### Directions for this task
Repeat the listing exactly, line by line.

# # # #

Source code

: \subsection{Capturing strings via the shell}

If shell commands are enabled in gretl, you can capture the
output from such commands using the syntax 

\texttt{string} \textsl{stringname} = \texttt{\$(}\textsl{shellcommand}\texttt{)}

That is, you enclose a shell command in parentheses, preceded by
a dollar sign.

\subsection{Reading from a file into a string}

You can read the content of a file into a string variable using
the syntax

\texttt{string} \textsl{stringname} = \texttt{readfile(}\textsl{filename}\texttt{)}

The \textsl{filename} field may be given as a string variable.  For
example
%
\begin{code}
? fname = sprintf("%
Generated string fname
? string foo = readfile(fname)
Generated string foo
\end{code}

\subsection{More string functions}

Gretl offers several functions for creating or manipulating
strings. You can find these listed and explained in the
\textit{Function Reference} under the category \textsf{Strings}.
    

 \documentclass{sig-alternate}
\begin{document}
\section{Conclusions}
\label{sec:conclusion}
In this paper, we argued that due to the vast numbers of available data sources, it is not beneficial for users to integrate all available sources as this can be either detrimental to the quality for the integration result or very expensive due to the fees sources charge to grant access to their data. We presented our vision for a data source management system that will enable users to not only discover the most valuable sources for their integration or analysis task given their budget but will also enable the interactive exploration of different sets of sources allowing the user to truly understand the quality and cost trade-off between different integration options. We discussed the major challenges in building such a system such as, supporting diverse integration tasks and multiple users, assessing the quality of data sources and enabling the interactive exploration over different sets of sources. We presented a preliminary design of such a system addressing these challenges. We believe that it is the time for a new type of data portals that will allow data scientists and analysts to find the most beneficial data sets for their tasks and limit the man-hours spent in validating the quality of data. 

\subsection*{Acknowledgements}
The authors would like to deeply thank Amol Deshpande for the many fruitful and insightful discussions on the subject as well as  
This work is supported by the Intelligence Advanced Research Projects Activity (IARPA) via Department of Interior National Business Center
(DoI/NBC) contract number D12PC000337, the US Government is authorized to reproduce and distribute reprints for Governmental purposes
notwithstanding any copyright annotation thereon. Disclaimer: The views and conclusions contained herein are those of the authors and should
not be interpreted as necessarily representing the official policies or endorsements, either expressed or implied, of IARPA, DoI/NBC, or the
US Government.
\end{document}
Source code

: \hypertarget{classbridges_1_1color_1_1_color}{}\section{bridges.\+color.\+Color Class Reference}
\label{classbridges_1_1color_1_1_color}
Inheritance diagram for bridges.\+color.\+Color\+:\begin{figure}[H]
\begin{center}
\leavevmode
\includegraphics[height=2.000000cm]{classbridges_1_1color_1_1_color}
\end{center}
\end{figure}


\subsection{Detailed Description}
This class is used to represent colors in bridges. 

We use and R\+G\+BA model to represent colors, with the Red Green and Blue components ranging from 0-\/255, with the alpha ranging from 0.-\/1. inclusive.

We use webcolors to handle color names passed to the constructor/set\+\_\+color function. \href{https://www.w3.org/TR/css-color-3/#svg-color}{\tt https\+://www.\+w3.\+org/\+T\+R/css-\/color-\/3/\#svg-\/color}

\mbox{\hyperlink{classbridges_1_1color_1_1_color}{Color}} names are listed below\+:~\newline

# # # #

### Response box
Source code

: \subsection{Capturing strings via the shell}

If shell commands are enabled in gretl, you can capture the
output from such commands using the syntax 

\texttt{string} \textsl{stringname} = \texttt{\$(}\textsl{shellcommand}\texttt{)}

That is, you enclose a shell command in parentheses, preceded by
a dollar sign.

\subsection{Reading from a file into a string}

You can read the content of a file into a string variable using
the syntax

\texttt{string} \textsl{stringname} = \texttt{readfile(}\textsl{filename}\texttt{)}

The \textsl{filename} field may be given as a string variable.  For
example
%
\begin{code}
? fname = sprintf("%
Generated string fname
? string foo = readfile(fname)
Generated string foo
\end{code}

\subsection{More string functions}

Gretl offers several functions for creating or manipulating
strings. You can find these listed and explained in the
\textit{Function Reference} under the category \textsf{Strings}.
    

 \documentclass{sig-alternate}
\begin{document}
\section{Conclusions}
\label{sec:conclusion}
In this paper, we argued that due to the vast numbers of available data sources, it is not beneficial for users to integrate all available sources as this can be either detrimental to the quality for the integration result or very expensive due to the fees sources charge to grant access to their data. We presented our vision for a data source management system that will enable users to not only discover the most valuable sources for their integration or analysis task given their budget but will also enable the interactive exploration of different sets of sources allowing the user to truly understand the quality and cost trade-off between different integration options. We discussed the major challenges in building such a system such as, supporting diverse integration tasks and multiple users, assessing the quality of data sources and enabling the interactive exploration over different sets of sources. We presented a preliminary design of such a system addressing these challenges. We believe that it is the time for a new type of data portals that will allow data scientists and analysts to find the most beneficial data sets for their tasks and limit the man-hours spent in validating the quality of data. 

\subsection*{Acknowledgements}
The authors would like to deeply thank Amol Deshpande for the many fruitful and insightful discussions on the subject as well as  
This work is supported by the Intelligence Advanced Research Projects Activity (IARPA) via Department of Interior National Business Center
(DoI/NBC) contract number D12PC000337, the US Government is authorized to reproduce and distribute reprints for Governmental purposes
notwithstanding any copyright annotation thereon. Disclaimer: The views and conclusions contained herein are those of the authors and should
not be interpreted as necessarily representing the official policies or endorsements, either expressed or implied, of IARPA, DoI/NBC, or the
US Government.
\end{document}
Source code

: \hypertarget{classbridges_1_1color_1_1_color}{}\section{bridges.\+color.\+Color Class Reference}
\label{classbridges_1_1color_1_1_color}
Inheritance diagram for bridges.\+color.\+Color\+:\begin{figure}[H]
\begin{center}
\leavevmode
\includegraphics[height=2.000000cm]{classbridges_1_1color_1_1_color}
\end{center}
\end{figure}


\subsection{Detailed Description}
This class is used to represent colors in bridges. 

We use and R\+G\+BA model to represent colors, with the Red Green and Blue components ranging from 0-\/255, with the alpha ranging from 0.-\/1. inclusive.

We use webcolors to handle color names passed to the constructor/set\+\_\+color function. \href{https://www.w3.org/TR/css-color-3/#svg-color}{\tt https\+://www.\+w3.\+org/\+T\+R/css-\/color-\/3/\#svg-\/color}

\mbox{\hyperlink{classbridges_1_1color_1_1_color}{Color}} names are listed below\+:~\newline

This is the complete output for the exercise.